As cliché as it reads, “the body is the dancer’s instrument.” We use the body, rely on the body, and depend on the body to do our job. We must listen to it too. When we have a muscle spasm we have to consider drinking more water, when the body is fatigued we must calm our dancing, when we bruise we have to adjust our diet, and when our bones become fragile we may consider increasing our intake of calcium. To meet the demands of our work (rehearsing and performing, day-after-day, season-after-season), we must listen to our bodies. Beyond this listening act, dancers’ aren’t required to know the education behind the body, but for those who are interested; dancehealthier would be pleased to fill you in.

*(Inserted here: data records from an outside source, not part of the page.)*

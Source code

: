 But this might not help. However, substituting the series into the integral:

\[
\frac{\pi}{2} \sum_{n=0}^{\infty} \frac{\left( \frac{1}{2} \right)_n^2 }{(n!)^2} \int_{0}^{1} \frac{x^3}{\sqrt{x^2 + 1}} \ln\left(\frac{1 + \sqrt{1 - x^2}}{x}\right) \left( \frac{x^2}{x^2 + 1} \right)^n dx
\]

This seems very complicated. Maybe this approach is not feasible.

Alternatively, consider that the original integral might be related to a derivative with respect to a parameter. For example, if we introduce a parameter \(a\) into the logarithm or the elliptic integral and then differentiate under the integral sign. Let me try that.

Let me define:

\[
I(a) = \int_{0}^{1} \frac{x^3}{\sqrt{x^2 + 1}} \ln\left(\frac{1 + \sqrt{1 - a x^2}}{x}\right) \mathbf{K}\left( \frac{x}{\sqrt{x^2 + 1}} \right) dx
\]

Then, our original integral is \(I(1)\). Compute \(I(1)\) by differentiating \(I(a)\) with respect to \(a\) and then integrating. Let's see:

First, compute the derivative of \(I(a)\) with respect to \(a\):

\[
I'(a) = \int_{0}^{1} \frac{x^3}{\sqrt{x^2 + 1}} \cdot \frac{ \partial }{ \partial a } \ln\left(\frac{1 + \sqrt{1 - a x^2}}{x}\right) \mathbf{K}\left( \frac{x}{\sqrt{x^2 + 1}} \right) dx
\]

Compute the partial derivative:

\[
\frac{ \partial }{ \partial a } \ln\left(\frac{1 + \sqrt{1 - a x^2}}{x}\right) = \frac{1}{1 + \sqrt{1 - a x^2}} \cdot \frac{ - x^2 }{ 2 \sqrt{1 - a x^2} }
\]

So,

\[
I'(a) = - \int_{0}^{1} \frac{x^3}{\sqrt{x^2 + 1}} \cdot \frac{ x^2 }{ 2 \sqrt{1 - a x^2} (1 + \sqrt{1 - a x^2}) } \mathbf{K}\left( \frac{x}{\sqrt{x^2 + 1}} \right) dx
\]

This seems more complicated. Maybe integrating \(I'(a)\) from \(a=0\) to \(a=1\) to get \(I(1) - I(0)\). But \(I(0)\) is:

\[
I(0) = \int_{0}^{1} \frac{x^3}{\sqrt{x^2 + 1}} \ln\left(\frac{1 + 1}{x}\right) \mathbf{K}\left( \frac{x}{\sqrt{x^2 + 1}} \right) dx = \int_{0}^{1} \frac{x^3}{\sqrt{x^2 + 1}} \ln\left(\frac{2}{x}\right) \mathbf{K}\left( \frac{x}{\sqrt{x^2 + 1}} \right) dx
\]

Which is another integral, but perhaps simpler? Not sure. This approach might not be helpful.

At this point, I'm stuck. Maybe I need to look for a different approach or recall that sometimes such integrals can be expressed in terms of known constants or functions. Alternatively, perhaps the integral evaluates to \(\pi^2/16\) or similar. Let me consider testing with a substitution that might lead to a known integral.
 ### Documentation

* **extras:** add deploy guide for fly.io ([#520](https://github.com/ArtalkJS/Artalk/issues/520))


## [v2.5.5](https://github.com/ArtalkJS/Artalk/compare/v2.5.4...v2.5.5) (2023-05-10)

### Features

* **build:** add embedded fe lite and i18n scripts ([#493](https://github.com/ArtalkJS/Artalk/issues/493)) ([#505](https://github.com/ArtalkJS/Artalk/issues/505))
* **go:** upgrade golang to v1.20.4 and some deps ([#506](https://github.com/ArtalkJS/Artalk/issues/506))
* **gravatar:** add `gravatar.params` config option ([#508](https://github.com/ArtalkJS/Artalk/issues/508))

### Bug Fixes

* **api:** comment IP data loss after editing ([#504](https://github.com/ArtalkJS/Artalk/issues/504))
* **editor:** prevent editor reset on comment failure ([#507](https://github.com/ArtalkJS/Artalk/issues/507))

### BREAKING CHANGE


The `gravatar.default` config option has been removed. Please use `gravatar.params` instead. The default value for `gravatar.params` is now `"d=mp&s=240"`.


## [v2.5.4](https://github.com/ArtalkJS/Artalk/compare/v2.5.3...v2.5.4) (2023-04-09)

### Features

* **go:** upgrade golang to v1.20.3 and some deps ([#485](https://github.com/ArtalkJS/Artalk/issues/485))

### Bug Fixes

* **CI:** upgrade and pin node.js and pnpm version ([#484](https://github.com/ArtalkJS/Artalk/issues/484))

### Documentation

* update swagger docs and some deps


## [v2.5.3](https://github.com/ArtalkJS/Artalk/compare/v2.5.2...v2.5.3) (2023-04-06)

Today, dancehealthier, will continue the series, “An educational look inside the body,” with a focus on cartilage. Whether a single fact or many facts are learned, I hope that you enjoy today’s post as well as the entirety of the series.
Did you know that cartilage tissue consists mostly of water and is generally resistant? Cartilage is significantly distinguished by the fact that it contains no nerves and very few blood vessels. Similar to bones, each cartilage is covered and surrounded by a covering of dense connective tissue, called a perichondrium (which acts to resist distortion of the cartilage when it’s subject to immense amounts of pressure, & it plays a role in cartilage growth and repair).
dancehealthier will discuss three types of skeletal cartilages – hyaline, elastic, and fibrocartilage.
- Hyaline Cartilage – Most skeletal cartilages are compose of this kind of cartilage. This type of cartilage provides sturdy support with some resilience to give.
- Elastic Cartilage – This type of cartilage is found in the external ear and the epiglottis. It tends to be much more flexible and it tolerates repetitive bending.
- Fibrocartilage – This type of cartilage is found in the intervertebral discs as well as the cartilage found in the knee joint. It consists of rows of chondrocytes alternating with rows of thick fibers, giving it great tensile strength enabling it to withstand heavy compression.
Behaviors dancers can do to keep their cartilage healthy:
- Take Supplements – Glucosamine, Chondroitin, Vitamin D, Omega 3 fatty acids are said to be helpful based on research and development.
- Watch Your Weight – For dancers’ this doesn’t mean lose weight. A better way to think about this is to find a healthy weight that is applicable to your body and maintain it (rather than fluctuating weight).
- Strengthen Weak Muscles Surrounding the Joint – Please be sure to ask for help from an expert health professional if needed (from a dancer specialized PT, ATC, or Physician).
Reference: Marieb, Elaine, N., & Mitchell, Susan, J. Human Anatomy & Physiology Laboratory Manual: Ninth Edition. Pearson Education, Inc. 2011.